Teves completed his elementary and high school education at Negros Oriental High School and graduated with a degree in maritime transportation with a specialization in nautical studies from the Philippine Nautical School.

==Career==
Before entering public service, he was the president of Unitrade, Inc. in Dumaguete City, and a director of Toloñg Sugar Milling Company in Santa Catalina, Negros Oriental.

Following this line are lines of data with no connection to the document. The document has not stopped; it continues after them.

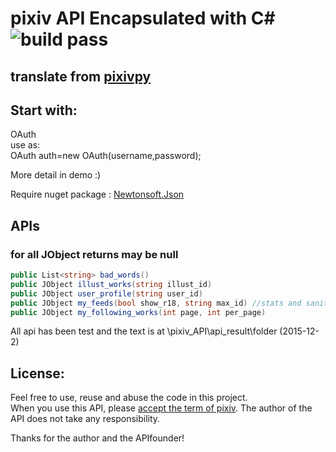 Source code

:# pixiv API Encapsulated with C# ![build pass](https://travis-ci.org/xingoxu/pixiv_API-c-.svg?branch=master)
## translate from [pixivpy](https://github.com/upbit/pixivpy)  

## Start with:    
OAuth  
use as:  
OAuth auth=new OAuth(username,password);  

More detail in demo :)  

Require nuget package : [Newtonsoft.Json](http://www.newtonsoft.com/json)

##  APIs
### for all JObject returns may be null  

```csharp  
public List<string> bad_words()  
public JObject illust_works(string illust_id)  
public JObject user_profile(string user_id)   
public JObject my_feeds(bool show_r18, string max_id) //stats and sanity level is true for default  
public JObject my_following_works(int page, int per_page)  
```  
  
All api has been test and the text is at \pixiv_API\api_result\folder (2015-12-2)  

## License:  

Feel free to use, reuse and abuse the code in this project.  
When you use this API, please [accept the term of pixiv](http://www.pixiv.net/terms/?page=term). The author of the API does not take any responsibility.
  
Thanks for the author and the APIfounder! 
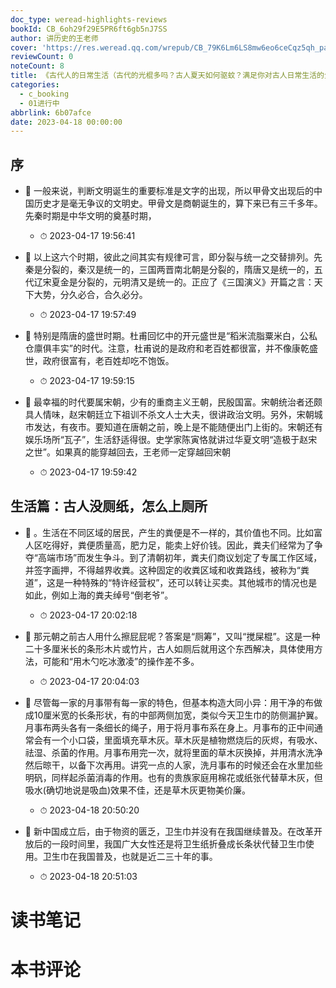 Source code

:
 ```yaml
---
doc_type: weread-highlights-reviews
bookId: CB_6oh29f29E5PR6ft6gb5nJ7SS
author: 讲历史的王老师
cover: 'https://res.weread.qq.com/wrepub/CB_79K6Lm6LS8mw6eo6ceCqz5qh_parsecover'
reviewCount: 0
noteCount: 8
title: 《古代人的日常生活（古代的光棍多吗？古人夏天如何驱蚊？满足你对古人日常生活的全部好奇！）》
categories:
  - c_booking
  - 01进行中
abbrlink: 6b07afce
date: 2023-04-18 00:00:00
---
```



## 序


- 📌 一般来说，判断文明诞生的重要标准是文字的出现，所以甲骨文出现后的中国历史才是毫无争议的文明史。甲骨文是商朝诞生的，算下来已有三千多年。先秦时期是中华文明的奠基时期， 
    - ⏱ 2023-04-17 19:56:41 

- 📌 以上这六个时期，彼此之间其实有规律可言，即分裂与统一之交替排列。先秦是分裂的，秦汉是统一的，三国两晋南北朝是分裂的，隋唐又是统一的，五代辽宋夏金是分裂的，元明清又是统一的。正应了《三国演义》开篇之言：天下大势，分久必合，合久必分。 
    - ⏱ 2023-04-17 19:57:49 

- 📌 特别是隋唐的盛世时期。杜甫回忆中的开元盛世是“稻米流脂粟米白，公私仓廪俱丰实”的时代。注意，杜甫说的是政府和老百姓都很富，并不像康乾盛世，政府很富有，老百姓却吃不饱饭。 
    - ⏱ 2023-04-17 19:59:15 

- 📌 最幸福的时代要属宋朝，少有的重商主义王朝，民殷国富。宋朝统治者还颇具人情味，赵宋朝廷立下祖训不杀文人士大夫，很讲政治文明。另外，宋朝城市发达，有夜市。要知道在唐朝之前，晚上是不能随便出门上街的。宋朝还有娱乐场所“瓦子”，生活舒适得很。史学家陈寅恪就讲过华夏文明“造极于赵宋之世”。如果真的能穿越回去，王老师一定穿越回宋朝 
    - ⏱ 2023-04-17 19:59:42 
## 生活篇：古人没厕纸，怎么上厕所


- 📌 。生活在不同区域的居民，产生的粪便是不一样的，其价值也不同。比如富人区吃得好，粪便质量高，肥力足，能卖上好价钱。因此，粪夫们经常为了争夺“高端市场”而发生争斗。到了清朝初年，粪夫们商议划定了专属工作区域，并签字画押，不得越界收粪。这种固定的收粪区域和收粪路线，被称为“粪道”，这是一种特殊的“特许经营权”，还可以转让买卖。其他城市的情况也是如此，例如上海的粪夫绰号“倒老爷”。 
    - ⏱ 2023-04-17 20:02:18 

- 📌 那元朝之前古人用什么擦屁屁呢？答案是“厕筹”，又叫“搅屎棍”。这是一种二十多厘米长的条形木片或竹片，古人如厕后就用这个东西解决，具体使用方法，可能和“用木勺吃冰激凌”的操作差不多。 
    - ⏱ 2023-04-17 20:04:03 

- 📌 尽管每一家的月事带有每一家的特色，但基本构造大同小异：用干净的布做成10厘米宽的长条形状，有的中部两侧加宽，类似今天卫生巾的防侧漏护翼。月事布两头各有一条细长的绳子，用于将月事布系在身上。月事布的正中间通常会有一个小口袋，里面填充草木灰。草木灰是植物燃烧后的灰烬，有吸水、祛湿、杀菌的作用。月事布用完一次，就将里面的草木灰换掉，并用清水洗净然后晾干，以备下次再用。讲究一点的人家，洗月事布的时候还会在水里加些明矾，同样起杀菌消毒的作用。也有的贵族家庭用棉花或纸张代替草木灰，但吸水(确切地说是吸血)效果不佳，还是草木灰更物美价廉。 
    - ⏱ 2023-04-18 20:50:20 

- 📌 新中国成立后，由于物资的匮乏，卫生巾并没有在我国继续普及。在改革开放后的一段时间里，我国广大女性还是将卫生纸折叠成长条状代替卫生巾使用。卫生巾在我国普及，也就是近二三十年的事。 
    - ⏱ 2023-04-18 20:51:03 

# 读书笔记


# 本书评论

He also established and managed Tayasan Agricultural Farm in Tayasan, Negros Oriental, and San Antonio Cattle Ranch in San Antonio, Sibulan, Negros Oriental.

At the age of 49, Teves became the Representative (Mambabatas Pambansa) for the first district of Negros Oriental in 1969. President Corazon Aquino appointed him as the officer-in-charge of the governor's office (governor ad interim) in Negros Oriental in 1987. He also served as the representative of the Third District of Negros Oriental in Congress from 1998 to 2007.

===Legislation===
Teves helped in the passage of the following Republic Acts: 8800, 8980, 9295 and 9361.

==Death==
Herminio Teves died at the age of 99 on May 15, 2019. He was survived by his eight children: Margarito, Pamela, Virginia (de Laurel), Arnolfo Sr., Herminio Jr., José Roel, Lucía Janice (de Gastón), and María Lorna (de Knoblauch).